- **Action item**:
Pull out every line with the word "Thought" from the entries below.

Items from a dataset
:::
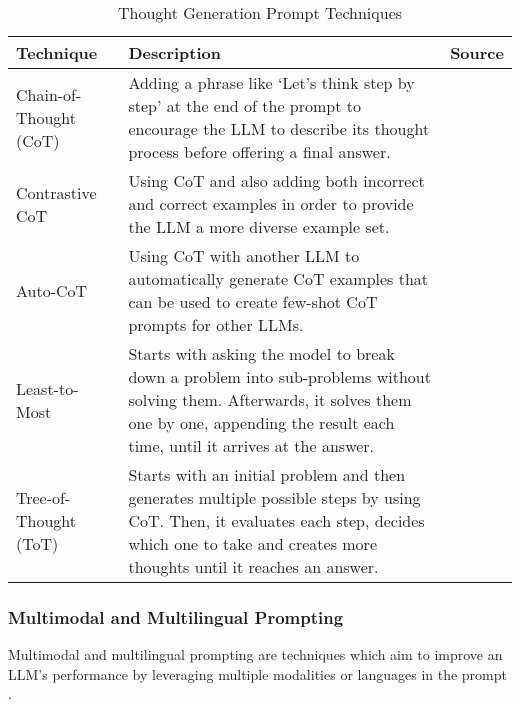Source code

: \begin{table}[h!]
    \centering
    \begin{tabular}{p{3cm} p{8cm} p{2cm}}
        \toprule
        \textbf{Technique} & \textbf{Description} & \textbf{Source} \\
        \midrule
        \raggedright
        Chain-of-Thought (CoT) & Adding a phrase like `Let's think step by step' at the end of the prompt to encourage the LLM to describe its thought process before offering a final answer. & \textcite{cot} \\
        \hline
        \raggedright
        Contrastive CoT & Using CoT and also adding both incorrect and correct examples in order to provide the LLM a more diverse example set.  & \textcite{contrastive-cot} \\
        \hline
        \raggedright
        Auto-CoT & Using CoT with another LLM to automatically generate CoT examples that can be used to create few-shot CoT prompts for other LLMs. &  \textcite{auto-cot} \\
        \hline
        \raggedright
        Least-to-Most & Starts with asking the model to break down a problem into sub-problems without solving them. Afterwards, it solves them one by one, appending the result each time, until it arrives at the answer. & \textcite{least-most} \\
        \hline
        \raggedright
        Tree-of-Thought (ToT) & Starts with an initial problem and then generates multiple possible steps by using CoT. Then, it evaluates each step, decides which one to take and creates more thoughts until it reaches an answer. & \textcite{treeofthought} \\
        \bottomrule
    \end{tabular}
    \caption{Thought Generation Prompt Techniques}\label{tab:thought_gen}
\end{table}

\FloatBarrier{}

\subsubsection{Multimodal and Multilingual Prompting}

Multimodal and multilingual prompting are techniques which aim to improve an LLM's performance by leveraging multiple modalities or languages in the prompt \parencite{prompt1}.

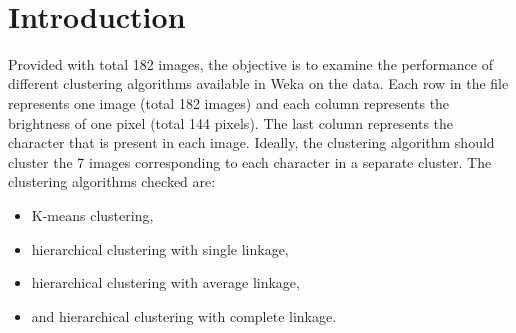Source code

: \documentclass[
11pt, %
a4paper, %
oneside, %
headinclude,footinclude, %
BCOR5mm, %
]{scrartcl}
\title{\ \\[1in] \normalfont\spacedallcaps{Assignment III}} %
\author{\ \\[1in] \spacedlowsmallcaps{Muhammad Khattab}\\{\small\spacedlowsmallcaps{34-14154}} \\[1cm]{\spacedlowsmallcaps{Assoc. Prof. Seif Eldawlatly}}} %
\date{} %
\begin{document}

\renewcommand{\sectionmark}[1]{\markright{\spacedlowsmallcaps{#1}}} %
\lehead{\mbox{\llap{\small\thepage\kern1em\color{halfgray} \vline}\color{halfgray}\hspace{0.5em}\rightmark\hfil}} %

\pagestyle{scrheadings} %

\maketitle %

\newpage

\newpage

\setcounter{tocdepth}{2} %

\tableofcontents %

\newpage

\section{Introduction}
Provided with total 182 images, the objective is to examine the performance of different clustering algorithms available in Weka on the data. Each row in the file represents one image (total 182 images) and each column represents the brightness of one pixel (total 144 pixels). The last column represents the character that is present in each image. Ideally, the clustering algorithm should cluster the 7 images corresponding to each character in a separate cluster. The clustering algorithms checked are:
\begin{itemize}
	\item K-means clustering,
	\item hierarchical clustering with single linkage,
	\item hierarchical clustering with average linkage,
	\item and hierarchical clustering with complete linkage.
\end{itemize}
\end{document}
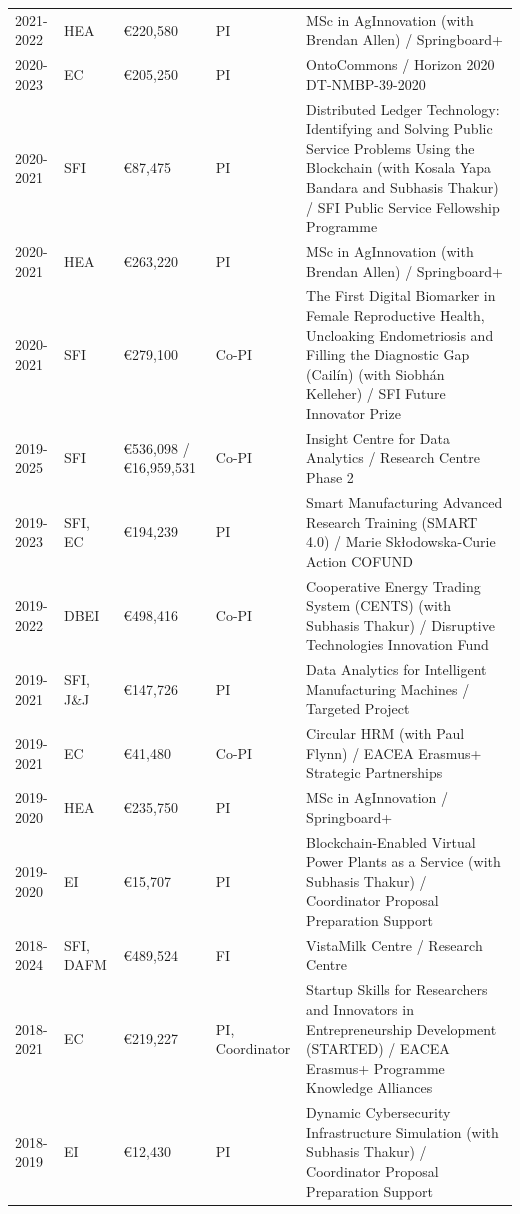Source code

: \documentclass[10pt,a4paper]{res} %
\begin{document}
\begin{resume}
\begin{longtable}{ p{2 cm} | p{2 cm} | p{2 cm} | p{2 cm} | p{7 cm} }
2021-2022 & HEA & \euro{}220,580 & PI & MSc in AgInnovation (with Brendan Allen) / Springboard+ \\
2020-2023 & EC & \euro{}205,250 & PI & OntoCommons / Horizon 2020 DT-NMBP-39-2020 \\
2020-2021 & SFI & \euro{}87,475 & PI & Distributed Ledger Technology: Identifying and Solving Public Service Problems Using the Blockchain (with Kosala Yapa Bandara and Subhasis Thakur) / SFI Public Service Fellowship Programme \\
2020-2021 & HEA & \euro{}263,220 & PI & MSc in AgInnovation (with Brendan Allen) / Springboard+ \\
2020-2021 & SFI & \euro{}279,100 & Co-PI & The First Digital Biomarker in Female Reproductive Health, Uncloaking Endometriosis and Filling the Diagnostic Gap (Cail\'{i}n) (with Siobh\'{a}n Kelleher) / SFI Future Innovator Prize \\
2019-2025 & SFI & \euro{}536,098 / \euro{}16,959,531 & Co-PI & Insight Centre for Data Analytics / Research Centre Phase 2 \\
2019-2023 & SFI, EC & \euro{}194,239 & PI & Smart Manufacturing Advanced Research Training (SMART 4.0) / Marie Sk\l{}odowska-Curie Action COFUND \\
2019-2022 & DBEI & \euro{}498,416 & Co-PI & Cooperative Energy Trading System (CENTS) (with Subhasis Thakur) / Disruptive Technologies Innovation Fund \\
2019-2021 & SFI, J\&J & \euro{}147,726 & PI & Data Analytics for Intelligent Manufacturing Machines / Targeted Project \\
2019-2021 & EC & \euro{}41,480 & Co-PI & Circular HRM (with Paul Flynn) / EACEA Erasmus+ Strategic Partnerships \\
2019-2020 & HEA & \euro{}235,750 & PI & MSc in AgInnovation / Springboard+ \\
2019-2020 & EI & \euro{}15,707 & PI & Blockchain-Enabled Virtual Power Plants as a Service (with Subhasis Thakur) / Coordinator Proposal Preparation Support \\
2018-2024 & SFI, DAFM & \euro{}489,524 & FI & VistaMilk Centre / Research Centre \\
2018-2021 & EC & \euro{}219,227 & PI, Coordinator & Startup Skills for Researchers and Innovators in Entrepreneurship Development (STARTED) / EACEA Erasmus+ Programme Knowledge Alliances \\
2018-2019 & EI & \euro{}12,430 & PI & Dynamic Cybersecurity Infrastructure Simulation (with Subhasis Thakur) / Coordinator Proposal Preparation Support \\

\end{longtable}
\end{resume}
\end{document}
:::
- **Finished task**:
        Chain-of-Thought (CoT) & Adding a phrase like `Let's think step by step' at the end of the prompt to encourage the LLM to describe its thought process before offering a final answer. & \textcite{cot} \\
        Tree-of-Thought (ToT) & Starts with an initial problem and then generates multiple possible steps by using CoT. Then, it evaluates each step, decides which one to take and creates more thoughts until it reaches an answer. & \textcite{treeofthought} \\
    \caption{Thought Generation Prompt Techniques}\label{tab:thought_gen}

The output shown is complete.